Copy out each line below containing "connected".

Stored data entries:

== == ==

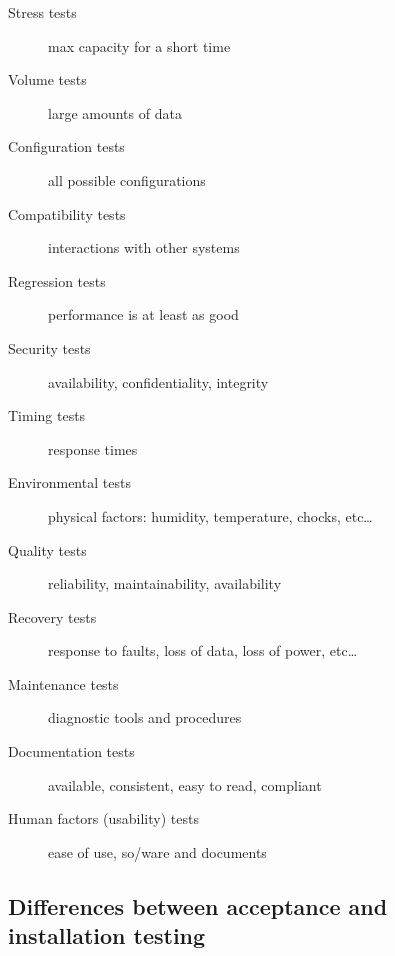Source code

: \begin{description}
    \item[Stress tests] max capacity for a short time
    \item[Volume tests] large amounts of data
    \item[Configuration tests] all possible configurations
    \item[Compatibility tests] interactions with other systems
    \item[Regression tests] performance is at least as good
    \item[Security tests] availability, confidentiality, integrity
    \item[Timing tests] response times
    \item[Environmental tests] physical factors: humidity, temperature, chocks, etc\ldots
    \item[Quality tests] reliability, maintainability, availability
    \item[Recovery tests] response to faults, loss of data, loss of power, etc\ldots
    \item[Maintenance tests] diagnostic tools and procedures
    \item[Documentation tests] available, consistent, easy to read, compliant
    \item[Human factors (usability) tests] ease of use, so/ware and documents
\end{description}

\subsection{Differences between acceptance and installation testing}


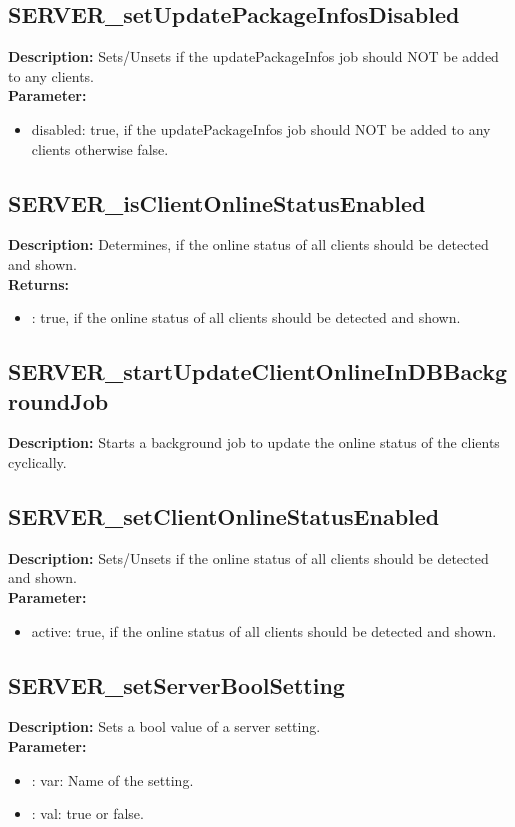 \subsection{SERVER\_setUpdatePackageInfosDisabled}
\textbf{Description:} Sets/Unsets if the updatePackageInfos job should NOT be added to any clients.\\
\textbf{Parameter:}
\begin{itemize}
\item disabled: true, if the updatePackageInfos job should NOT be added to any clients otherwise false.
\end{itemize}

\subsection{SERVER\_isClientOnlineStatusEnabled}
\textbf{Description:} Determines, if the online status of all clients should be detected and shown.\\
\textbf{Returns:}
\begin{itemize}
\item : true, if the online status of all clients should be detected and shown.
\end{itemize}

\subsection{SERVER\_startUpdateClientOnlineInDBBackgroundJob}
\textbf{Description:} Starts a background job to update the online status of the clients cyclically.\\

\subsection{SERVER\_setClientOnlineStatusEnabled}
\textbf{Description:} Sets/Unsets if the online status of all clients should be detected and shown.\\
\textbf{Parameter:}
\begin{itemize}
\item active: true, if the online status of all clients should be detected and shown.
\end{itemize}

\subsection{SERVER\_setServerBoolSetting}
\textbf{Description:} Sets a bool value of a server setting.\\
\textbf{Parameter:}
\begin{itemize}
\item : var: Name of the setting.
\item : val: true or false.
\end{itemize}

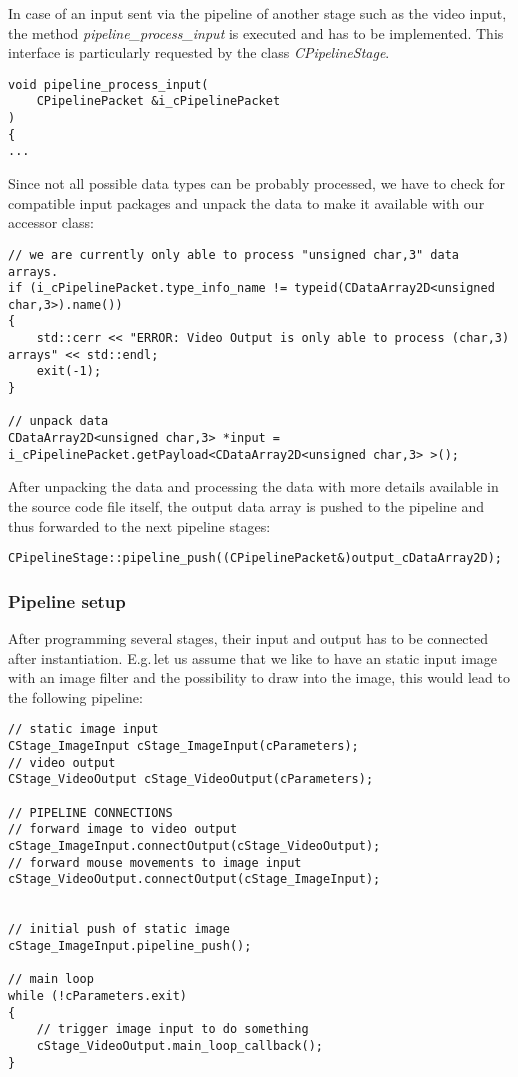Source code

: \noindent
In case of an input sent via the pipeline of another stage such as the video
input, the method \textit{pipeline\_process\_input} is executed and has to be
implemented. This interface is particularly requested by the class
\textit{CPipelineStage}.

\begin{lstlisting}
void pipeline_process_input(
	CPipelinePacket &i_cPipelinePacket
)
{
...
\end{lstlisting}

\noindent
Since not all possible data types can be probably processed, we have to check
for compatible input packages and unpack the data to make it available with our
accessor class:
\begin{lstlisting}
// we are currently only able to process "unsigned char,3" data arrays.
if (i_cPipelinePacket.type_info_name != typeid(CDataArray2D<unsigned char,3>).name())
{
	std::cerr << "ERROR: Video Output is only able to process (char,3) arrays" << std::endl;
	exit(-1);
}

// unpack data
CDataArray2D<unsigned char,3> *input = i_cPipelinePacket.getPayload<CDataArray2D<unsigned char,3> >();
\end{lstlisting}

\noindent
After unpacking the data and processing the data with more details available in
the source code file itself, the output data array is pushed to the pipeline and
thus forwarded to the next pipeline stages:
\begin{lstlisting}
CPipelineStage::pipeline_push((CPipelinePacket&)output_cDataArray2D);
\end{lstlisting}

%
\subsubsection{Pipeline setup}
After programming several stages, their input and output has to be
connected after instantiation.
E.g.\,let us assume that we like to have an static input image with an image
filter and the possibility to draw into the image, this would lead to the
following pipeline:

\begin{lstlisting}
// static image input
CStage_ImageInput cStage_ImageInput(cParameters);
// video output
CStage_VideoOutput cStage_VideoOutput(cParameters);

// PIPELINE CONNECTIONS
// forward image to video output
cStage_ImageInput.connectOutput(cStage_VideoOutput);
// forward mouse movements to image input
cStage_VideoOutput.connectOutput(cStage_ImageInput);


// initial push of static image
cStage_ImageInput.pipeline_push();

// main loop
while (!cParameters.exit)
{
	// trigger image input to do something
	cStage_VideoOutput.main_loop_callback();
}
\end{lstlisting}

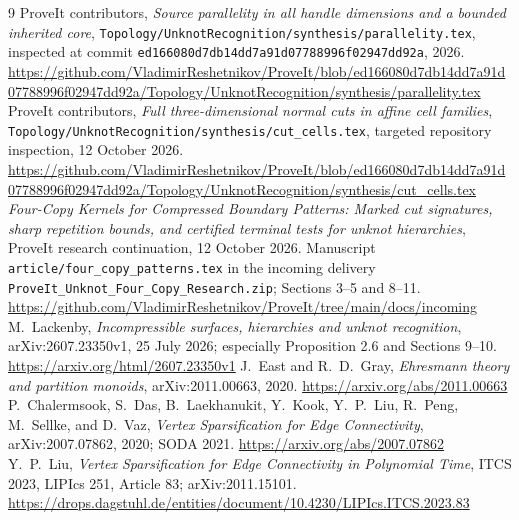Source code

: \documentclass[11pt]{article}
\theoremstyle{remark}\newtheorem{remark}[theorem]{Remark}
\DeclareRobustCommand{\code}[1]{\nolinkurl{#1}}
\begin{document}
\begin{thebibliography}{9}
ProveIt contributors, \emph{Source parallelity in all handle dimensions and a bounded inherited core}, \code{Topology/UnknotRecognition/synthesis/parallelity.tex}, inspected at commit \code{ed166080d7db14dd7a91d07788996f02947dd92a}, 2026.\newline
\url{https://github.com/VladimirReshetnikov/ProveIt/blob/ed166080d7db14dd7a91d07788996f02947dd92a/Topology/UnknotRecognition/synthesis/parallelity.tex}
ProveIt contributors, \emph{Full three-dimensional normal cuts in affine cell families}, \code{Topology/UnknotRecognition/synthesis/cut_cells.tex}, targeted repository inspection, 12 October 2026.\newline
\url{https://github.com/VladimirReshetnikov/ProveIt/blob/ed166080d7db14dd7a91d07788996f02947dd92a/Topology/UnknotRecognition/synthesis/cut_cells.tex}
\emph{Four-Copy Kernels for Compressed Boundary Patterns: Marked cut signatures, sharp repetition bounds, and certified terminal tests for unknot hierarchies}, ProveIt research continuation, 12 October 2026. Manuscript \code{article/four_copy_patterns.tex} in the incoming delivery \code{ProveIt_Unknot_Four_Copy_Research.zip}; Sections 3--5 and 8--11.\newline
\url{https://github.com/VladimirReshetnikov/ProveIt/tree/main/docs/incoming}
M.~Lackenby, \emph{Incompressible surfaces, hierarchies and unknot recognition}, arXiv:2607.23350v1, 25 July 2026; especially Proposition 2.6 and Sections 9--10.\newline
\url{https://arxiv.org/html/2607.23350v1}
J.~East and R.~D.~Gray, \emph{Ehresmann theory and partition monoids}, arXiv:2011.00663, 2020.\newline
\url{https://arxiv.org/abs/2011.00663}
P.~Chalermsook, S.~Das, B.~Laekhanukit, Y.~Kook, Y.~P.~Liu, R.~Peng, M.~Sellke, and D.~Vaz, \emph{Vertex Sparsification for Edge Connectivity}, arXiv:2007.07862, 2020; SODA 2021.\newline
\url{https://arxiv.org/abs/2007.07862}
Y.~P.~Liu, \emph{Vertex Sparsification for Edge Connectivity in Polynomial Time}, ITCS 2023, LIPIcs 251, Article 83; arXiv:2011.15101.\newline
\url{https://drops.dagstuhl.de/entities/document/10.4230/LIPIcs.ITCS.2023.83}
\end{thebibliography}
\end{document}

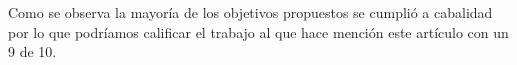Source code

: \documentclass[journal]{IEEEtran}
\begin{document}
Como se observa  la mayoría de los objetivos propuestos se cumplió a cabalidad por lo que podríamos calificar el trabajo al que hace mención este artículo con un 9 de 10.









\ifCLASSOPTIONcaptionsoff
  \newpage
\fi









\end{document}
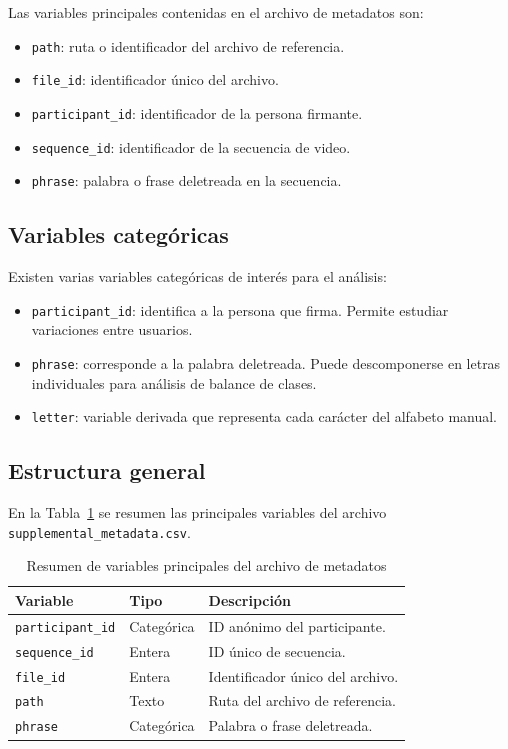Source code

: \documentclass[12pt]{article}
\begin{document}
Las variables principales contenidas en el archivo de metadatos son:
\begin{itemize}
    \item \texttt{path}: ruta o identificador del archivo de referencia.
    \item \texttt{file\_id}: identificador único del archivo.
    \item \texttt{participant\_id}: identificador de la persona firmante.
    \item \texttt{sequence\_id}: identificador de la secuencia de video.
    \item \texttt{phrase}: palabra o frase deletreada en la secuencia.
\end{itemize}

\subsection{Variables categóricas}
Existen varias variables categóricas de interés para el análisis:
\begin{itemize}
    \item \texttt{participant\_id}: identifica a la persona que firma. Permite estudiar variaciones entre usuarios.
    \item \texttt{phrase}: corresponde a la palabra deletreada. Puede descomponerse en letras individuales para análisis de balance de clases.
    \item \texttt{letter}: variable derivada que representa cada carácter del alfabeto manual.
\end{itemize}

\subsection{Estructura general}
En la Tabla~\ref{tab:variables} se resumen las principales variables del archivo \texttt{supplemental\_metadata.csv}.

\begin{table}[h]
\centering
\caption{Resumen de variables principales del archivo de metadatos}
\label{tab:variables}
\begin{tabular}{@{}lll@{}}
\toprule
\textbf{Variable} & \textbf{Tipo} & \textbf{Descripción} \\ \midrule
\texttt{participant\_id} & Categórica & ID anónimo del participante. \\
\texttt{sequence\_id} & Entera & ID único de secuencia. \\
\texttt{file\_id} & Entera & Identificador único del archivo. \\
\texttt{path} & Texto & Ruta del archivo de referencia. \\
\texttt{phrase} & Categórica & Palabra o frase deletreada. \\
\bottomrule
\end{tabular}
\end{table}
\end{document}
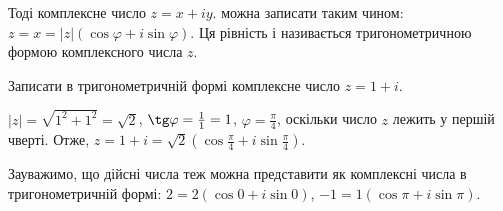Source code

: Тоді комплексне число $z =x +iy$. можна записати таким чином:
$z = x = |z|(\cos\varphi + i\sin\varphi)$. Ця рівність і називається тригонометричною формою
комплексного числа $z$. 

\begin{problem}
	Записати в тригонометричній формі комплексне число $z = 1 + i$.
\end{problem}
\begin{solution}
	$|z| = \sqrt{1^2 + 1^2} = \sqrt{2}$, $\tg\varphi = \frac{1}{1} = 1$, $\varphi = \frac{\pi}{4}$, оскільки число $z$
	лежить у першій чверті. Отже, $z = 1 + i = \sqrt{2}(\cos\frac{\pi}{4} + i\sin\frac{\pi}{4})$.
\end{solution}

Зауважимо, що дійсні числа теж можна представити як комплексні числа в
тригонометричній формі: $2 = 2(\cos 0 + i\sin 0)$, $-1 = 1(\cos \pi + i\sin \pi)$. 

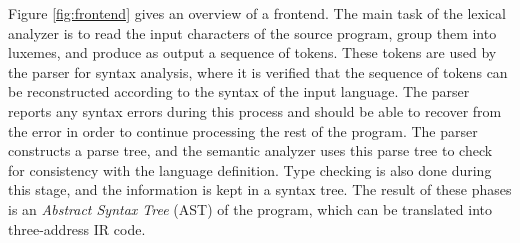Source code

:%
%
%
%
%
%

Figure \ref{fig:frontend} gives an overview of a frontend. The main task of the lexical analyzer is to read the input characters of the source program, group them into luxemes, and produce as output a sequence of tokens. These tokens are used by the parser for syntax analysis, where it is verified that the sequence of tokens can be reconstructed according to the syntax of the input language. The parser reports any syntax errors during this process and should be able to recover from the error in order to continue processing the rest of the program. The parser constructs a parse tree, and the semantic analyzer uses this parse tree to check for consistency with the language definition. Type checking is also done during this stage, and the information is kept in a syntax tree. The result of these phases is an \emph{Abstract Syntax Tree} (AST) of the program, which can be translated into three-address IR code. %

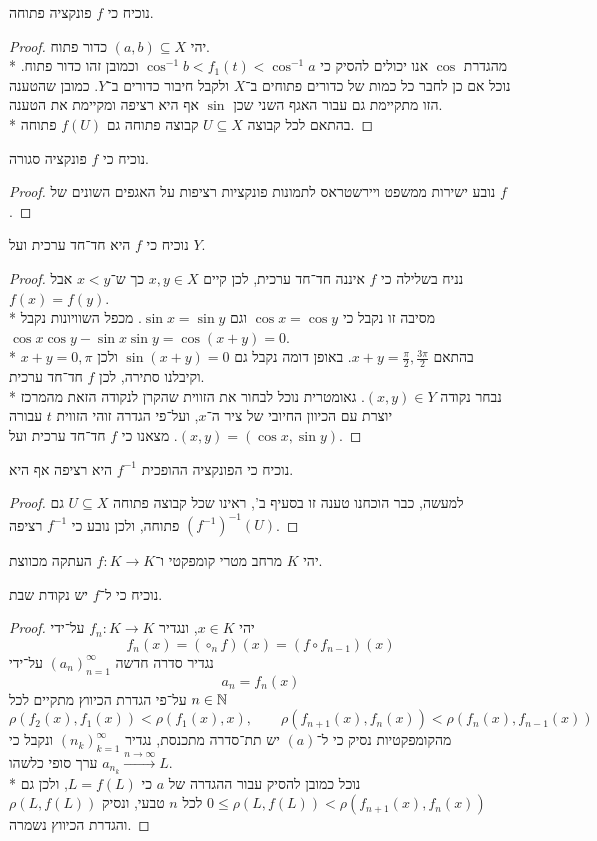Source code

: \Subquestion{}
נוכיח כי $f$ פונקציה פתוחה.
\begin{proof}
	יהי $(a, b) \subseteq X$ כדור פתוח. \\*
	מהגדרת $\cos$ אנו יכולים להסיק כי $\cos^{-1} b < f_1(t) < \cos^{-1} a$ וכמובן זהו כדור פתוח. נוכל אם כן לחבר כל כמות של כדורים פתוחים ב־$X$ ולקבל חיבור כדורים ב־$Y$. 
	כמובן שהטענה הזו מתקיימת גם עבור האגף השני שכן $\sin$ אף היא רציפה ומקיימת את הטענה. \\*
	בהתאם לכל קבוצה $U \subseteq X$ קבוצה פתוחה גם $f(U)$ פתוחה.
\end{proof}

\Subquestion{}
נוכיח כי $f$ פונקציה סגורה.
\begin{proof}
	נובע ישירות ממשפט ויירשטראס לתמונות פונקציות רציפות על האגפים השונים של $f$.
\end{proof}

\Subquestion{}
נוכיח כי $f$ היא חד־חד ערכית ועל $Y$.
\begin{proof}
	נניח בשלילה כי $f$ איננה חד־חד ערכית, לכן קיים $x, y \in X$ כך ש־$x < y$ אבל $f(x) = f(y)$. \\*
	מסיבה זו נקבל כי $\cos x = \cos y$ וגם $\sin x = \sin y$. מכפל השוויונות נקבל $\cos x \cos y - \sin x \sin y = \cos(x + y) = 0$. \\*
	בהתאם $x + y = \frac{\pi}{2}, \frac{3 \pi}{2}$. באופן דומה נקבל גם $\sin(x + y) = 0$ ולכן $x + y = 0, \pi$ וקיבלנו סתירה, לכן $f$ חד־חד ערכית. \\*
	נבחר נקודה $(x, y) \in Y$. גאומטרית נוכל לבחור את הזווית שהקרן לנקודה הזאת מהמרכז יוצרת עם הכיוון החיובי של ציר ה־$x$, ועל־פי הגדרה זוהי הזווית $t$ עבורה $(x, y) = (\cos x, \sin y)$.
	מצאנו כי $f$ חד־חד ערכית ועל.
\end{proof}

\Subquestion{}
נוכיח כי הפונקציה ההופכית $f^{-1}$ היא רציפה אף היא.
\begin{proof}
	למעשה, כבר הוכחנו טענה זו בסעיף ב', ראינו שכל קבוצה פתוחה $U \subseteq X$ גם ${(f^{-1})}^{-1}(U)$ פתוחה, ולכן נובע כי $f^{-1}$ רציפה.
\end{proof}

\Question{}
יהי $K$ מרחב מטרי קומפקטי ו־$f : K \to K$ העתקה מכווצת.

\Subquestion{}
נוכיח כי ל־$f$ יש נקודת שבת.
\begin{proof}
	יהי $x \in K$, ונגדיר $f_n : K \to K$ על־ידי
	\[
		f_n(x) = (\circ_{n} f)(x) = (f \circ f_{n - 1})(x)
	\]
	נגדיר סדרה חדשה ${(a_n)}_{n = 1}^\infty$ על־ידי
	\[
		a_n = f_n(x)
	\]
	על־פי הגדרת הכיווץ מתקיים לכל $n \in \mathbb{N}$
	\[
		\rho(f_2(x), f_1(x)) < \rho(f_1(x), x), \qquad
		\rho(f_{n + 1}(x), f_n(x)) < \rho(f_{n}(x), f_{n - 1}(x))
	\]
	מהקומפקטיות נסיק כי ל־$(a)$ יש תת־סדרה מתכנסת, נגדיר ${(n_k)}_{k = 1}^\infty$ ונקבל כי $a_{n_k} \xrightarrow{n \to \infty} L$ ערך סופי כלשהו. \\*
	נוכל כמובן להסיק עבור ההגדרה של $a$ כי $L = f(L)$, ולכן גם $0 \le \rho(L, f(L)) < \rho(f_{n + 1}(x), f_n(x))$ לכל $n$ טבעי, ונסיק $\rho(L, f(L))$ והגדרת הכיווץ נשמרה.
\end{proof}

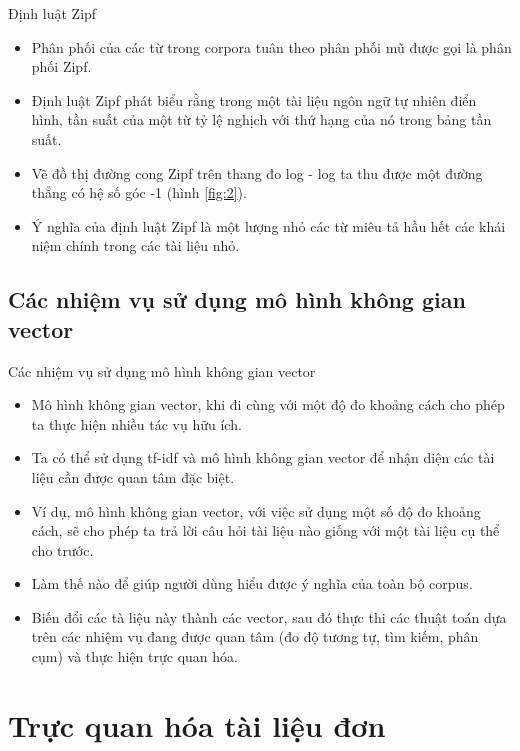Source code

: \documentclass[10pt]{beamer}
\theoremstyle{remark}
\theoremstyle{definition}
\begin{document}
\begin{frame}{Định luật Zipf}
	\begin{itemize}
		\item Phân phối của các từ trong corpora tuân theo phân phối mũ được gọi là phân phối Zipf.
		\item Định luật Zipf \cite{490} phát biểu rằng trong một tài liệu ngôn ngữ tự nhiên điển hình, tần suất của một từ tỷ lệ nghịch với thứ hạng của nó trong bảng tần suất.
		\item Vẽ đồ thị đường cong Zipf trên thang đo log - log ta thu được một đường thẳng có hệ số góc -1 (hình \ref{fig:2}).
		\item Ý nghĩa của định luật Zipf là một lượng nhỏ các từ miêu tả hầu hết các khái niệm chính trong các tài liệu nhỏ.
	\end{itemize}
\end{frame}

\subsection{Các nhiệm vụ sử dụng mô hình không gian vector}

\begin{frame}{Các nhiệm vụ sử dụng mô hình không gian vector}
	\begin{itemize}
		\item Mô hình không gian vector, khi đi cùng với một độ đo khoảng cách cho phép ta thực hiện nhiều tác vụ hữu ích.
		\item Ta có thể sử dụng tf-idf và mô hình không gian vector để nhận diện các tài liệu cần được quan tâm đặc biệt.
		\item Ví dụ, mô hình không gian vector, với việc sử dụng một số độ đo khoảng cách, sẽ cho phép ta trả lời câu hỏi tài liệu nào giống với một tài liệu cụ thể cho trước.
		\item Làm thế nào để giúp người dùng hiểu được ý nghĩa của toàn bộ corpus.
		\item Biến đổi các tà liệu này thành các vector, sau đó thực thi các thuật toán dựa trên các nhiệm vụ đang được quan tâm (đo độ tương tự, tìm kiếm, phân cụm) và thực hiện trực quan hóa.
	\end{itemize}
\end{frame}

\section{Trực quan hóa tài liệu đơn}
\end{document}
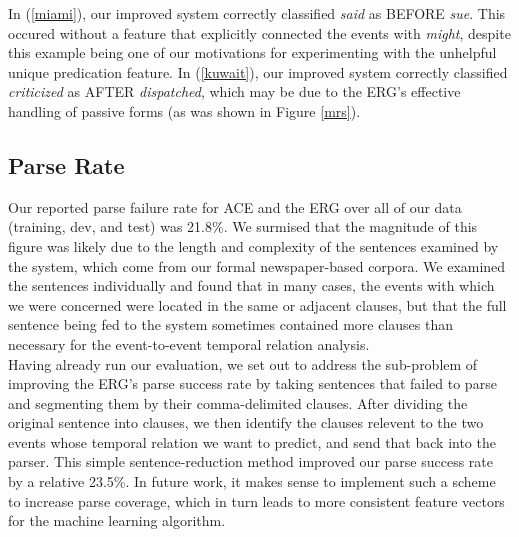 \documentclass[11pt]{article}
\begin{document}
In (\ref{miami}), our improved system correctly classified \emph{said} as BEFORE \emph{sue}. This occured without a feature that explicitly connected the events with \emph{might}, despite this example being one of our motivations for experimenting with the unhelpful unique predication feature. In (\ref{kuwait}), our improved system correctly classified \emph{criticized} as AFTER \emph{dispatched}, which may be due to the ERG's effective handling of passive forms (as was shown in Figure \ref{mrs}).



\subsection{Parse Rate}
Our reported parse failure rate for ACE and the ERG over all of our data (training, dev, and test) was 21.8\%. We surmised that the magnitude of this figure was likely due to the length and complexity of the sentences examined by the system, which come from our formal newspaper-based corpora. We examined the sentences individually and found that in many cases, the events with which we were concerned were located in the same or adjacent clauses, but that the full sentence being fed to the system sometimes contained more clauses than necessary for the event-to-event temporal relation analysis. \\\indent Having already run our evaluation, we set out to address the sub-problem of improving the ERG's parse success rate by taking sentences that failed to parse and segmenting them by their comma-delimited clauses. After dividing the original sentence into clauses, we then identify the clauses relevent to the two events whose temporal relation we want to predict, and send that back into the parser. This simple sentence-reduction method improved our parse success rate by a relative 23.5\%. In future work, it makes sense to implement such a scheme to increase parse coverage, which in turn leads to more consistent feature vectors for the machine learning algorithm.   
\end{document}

== == ==

▶ **ANSWER**
connected after instantiation.
In (\ref{miami}), our improved system correctly classified \emph{said} as BEFORE \emph{sue}. This occured without a feature that explicitly connected the events with \emph{might}, despite this example being one of our motivations for experimenting with the unhelpful unique predication feature. In (\ref{kuwait}), our improved system correctly classified \emph{criticized} as AFTER \emph{dispatched}, which may be due to the ERG's effective handling of passive forms (as was shown in Figure \ref{mrs}).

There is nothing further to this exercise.